Architecture of syncing logs to hadoop

I have a different environments across a few Cloud providers, like windows servers, linux servers in rackspace, aws..etc. And there is a firewall between that and internal network.

I need to build a real time servers environment where all the newly generated IIS logs, apache logs will be sync to an internal big data environment.

I know there are tools like Splunk or Sumologic that might help but we are required to implement this logic in open source technologies. Due to the existence of the firewall, I am assuming I can only pull the logs instead push from the cloud providers.

Can anyone share with me what is the rule of thumb or common architecture for sync up tons of logs in NRT (near real time)? I heard of Apache Flume, Kafka and wondering if those are required or it is just a matter of using something like rsync.

Solution

You can use rsync to get the logs but you can't analyze them in the way Spark Streaming or Apache Storm does.

You can go ahead with one of these two options.

Apache Spark Streaming + Kafka

Apache Storm + Kakfa

Have a look at this article about integration approaches of these two options.

Have a look this presentation, which covers in-depth analysis of Spark Streaming and Apache Storm.

Performance is dependent on your use case.

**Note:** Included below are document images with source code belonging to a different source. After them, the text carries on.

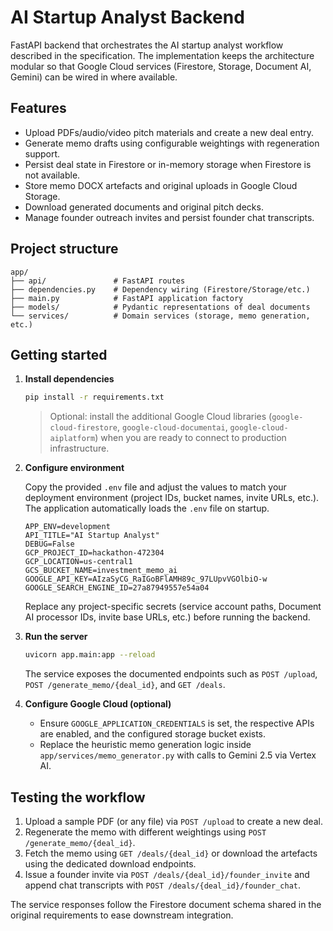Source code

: # AI Startup Analyst Backend

FastAPI backend that orchestrates the AI startup analyst workflow described in the
specification. The implementation keeps the architecture modular so that Google
Cloud services (Firestore, Storage, Document AI, Gemini) can be wired in where
available.

## Features

- Upload PDFs/audio/video pitch materials and create a new deal entry.
- Generate memo drafts using configurable weightings with regeneration support.
- Persist deal state in Firestore or in-memory storage when Firestore is not
  available.
- Store memo DOCX artefacts and original uploads in Google Cloud Storage.
- Download generated documents and original pitch decks.
- Manage founder outreach invites and persist founder chat transcripts.

## Project structure

```
app/
├── api/               # FastAPI routes
├── dependencies.py    # Dependency wiring (Firestore/Storage/etc.)
├── main.py            # FastAPI application factory
├── models/            # Pydantic representations of deal documents
└── services/          # Domain services (storage, memo generation, etc.)
```

## Getting started

1. **Install dependencies**

   ```bash
   pip install -r requirements.txt
   ```

   > Optional: install the additional Google Cloud libraries (`google-cloud-firestore`,
   > `google-cloud-documentai`, `google-cloud-aiplatform`) when you are ready to
   > connect to production infrastructure.

2. **Configure environment**

   Copy the provided `.env` file and adjust the values to match your deployment
   environment (project IDs, bucket names, invite URLs, etc.). The application
   automatically loads the `.env` file on startup.

   ```dotenv
   APP_ENV=development
   API_TITLE="AI Startup Analyst"
   DEBUG=False
   GCP_PROJECT_ID=hackathon-472304
   GCP_LOCATION=us-central1
   GCS_BUCKET_NAME=investment_memo_ai
   GOOGLE_API_KEY=AIzaSyCG_RaIGoBFlAMH89c_97LUpvVGOlbiO-w
   GOOGLE_SEARCH_ENGINE_ID=27a87949557e54a04
   ```

   Replace any project-specific secrets (service account paths, Document AI
   processor IDs, invite base URLs, etc.) before running the backend.

3. **Run the server**

   ```bash
   uvicorn app.main:app --reload
   ```

   The service exposes the documented endpoints such as `POST /upload`,
   `POST /generate_memo/{deal_id}`, and `GET /deals`.

4. **Configure Google Cloud (optional)**

   - Ensure `GOOGLE_APPLICATION_CREDENTIALS` is set, the respective APIs are
     enabled, and the configured storage bucket exists.
   - Replace the heuristic memo generation logic inside
     `app/services/memo_generator.py` with calls to Gemini 2.5 via Vertex AI.

## Testing the workflow

1. Upload a sample PDF (or any file) via `POST /upload` to create a new deal.
2. Regenerate the memo with different weightings using
   `POST /generate_memo/{deal_id}`.
3. Fetch the memo using `GET /deals/{deal_id}` or download the artefacts using
   the dedicated download endpoints.
4. Issue a founder invite via `POST /deals/{deal_id}/founder_invite` and append
   chat transcripts with `POST /deals/{deal_id}/founder_chat`.

The service responses follow the Firestore document schema shared in the
original requirements to ease downstream integration.

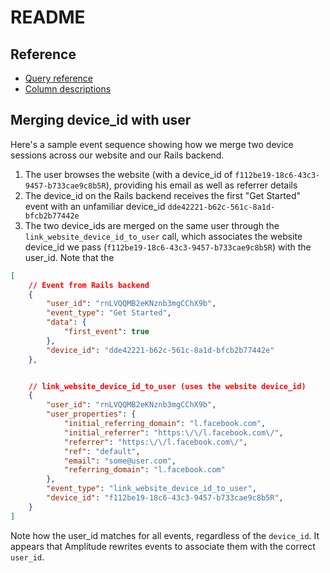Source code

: # README

## Reference

- [Query reference](https://help.amplitude.com/hc/en-us/articles/206964247-Redshift-Active-Users#h_d34a3e4d-8f0a-47f8-a264-a310efcaf355)
- [Column descriptions](https://help.amplitude.com/hc/en-us/articles/115001902492#h_42dfcc85-074f-439b-8864-62998f06152d)

## Merging device_id with user

Here's a sample event sequence showing how we merge two device sessions across our website and our Rails backend.

1. The user browses the website (with a device_id of `f112be19-18c6-43c3-9457-b733cae9c8b5R`), providing his email as well as referrer details
2. The device_id on the Rails backend receives the first "Get Started" event with an unfamiliar device_id `dde42221-b62c-561c-8a1d-bfcb2b77442e`
3. The two device_ids are merged on the same user through the `link_website_device_id_to_user` call, which associates the website device_id we pass (`f112be19-18c6-43c3-9457-b733cae9c8b5R`) with the user_id. Note that the

```json
[
    // Event from Rails backend
    {
        "user_id": "rnLVQQMB2eKNznb3mgCChX9b",
        "event_type": "Get Started",
        "data": {
            "first_event": true
        },
        "device_id": "dde42221-b62c-561c-8a1d-bfcb2b77442e"
    },


    // link_website_device_id_to_user (uses the website device_id)
    {
        "user_id": "rnLVQQMB2eKNznb3mgCChX9b",
        "user_properties": {
            "initial_referring_domain": "l.facebook.com",
            "initial_referrer": "https:\/\/l.facebook.com\/",
            "referrer": "https:\/\/l.facebook.com\/",
            "ref": "default",
            "email": "some@user.com",
            "referring_domain": "l.facebook.com"
        },
        "event_type": "link_website_device_id_to_user",
        "device_id": "f112be19-18c6-43c3-9457-b733cae9c8b5R",
    }
]
```

Note how the user_id matches for all events, regardless of the `device_id`. It appears that Amplitude rewrites events to associate them with the correct `user_id`.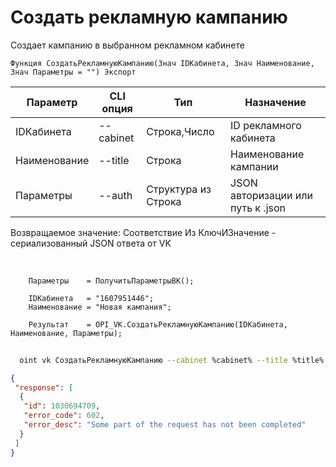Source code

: ﻿---
sidebar_position: 1
---

# Создать рекламную кампанию
 Создает кампанию в выбранном рекламном кабинете



`Функция СоздатьРекламнуюКампанию(Знач IDКабинета, Знач Наименование, Знач Параметры = "") Экспорт`

  | Параметр | CLI опция | Тип | Назначение |
  |-|-|-|-|
  | IDКабинета | --cabinet | Строка,Число | ID рекламного кабинета |
  | Наименование | --title | Строка | Наименование кампании |
  | Параметры | --auth | Структура из Строка | JSON авторизации или путь к .json |

  
  Возвращаемое значение:   Соответствие Из КлючИЗначение - сериализованный JSON ответа от VK

<br/>




```bsl title="Пример кода"
    Параметры    = ПолучитьПараметрыВК();

    IDКабинета   = "1607951446";
    Наименование = "Новая кампания";

    Результат    = OPI_VK.СоздатьРекламнуюКампанию(IDКабинета, Наименование, Параметры);
```



```sh title="Пример команды CLI"
    
  oint vk СоздатьРекламнуюКампанию --cabinet %cabinet% --title %title% --auth %auth%

```

```json title="Результат"
{
 "response": [
  {
   "id": 1030694709,
   "error_code": 602,
   "error_desc": "Some part of the request has not been completed"
  }
 ]
}
```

Spark Steaming is 40x faster to Storm processing. But if you add "reliability" as key criteria, then data should be moved into HDFS first before processing by Spark Streaming. It will reduce final throughput.

Reliability Limitations: Apache Storm

Exactly once processing requires a durable data source.
At least once processing requires a reliable data source.
An unreliable data source can be wrapped to provide additional guarantees.
With durable and reliable sources, Storm will not drop data.
Common pattern: Back unreliable data sources with Apache Kafka (minor latency hit traded for 100% durability).

Reliability Limitations: Spark Streaming

Fault tolerance and reliability guarantees require HDFS-backed data source.
Moving data to HDFS prior to stream processing introduces additional latency.
Network data sources (Kafka, etc.) are vulnerable to data loss in the event of a worker node failure.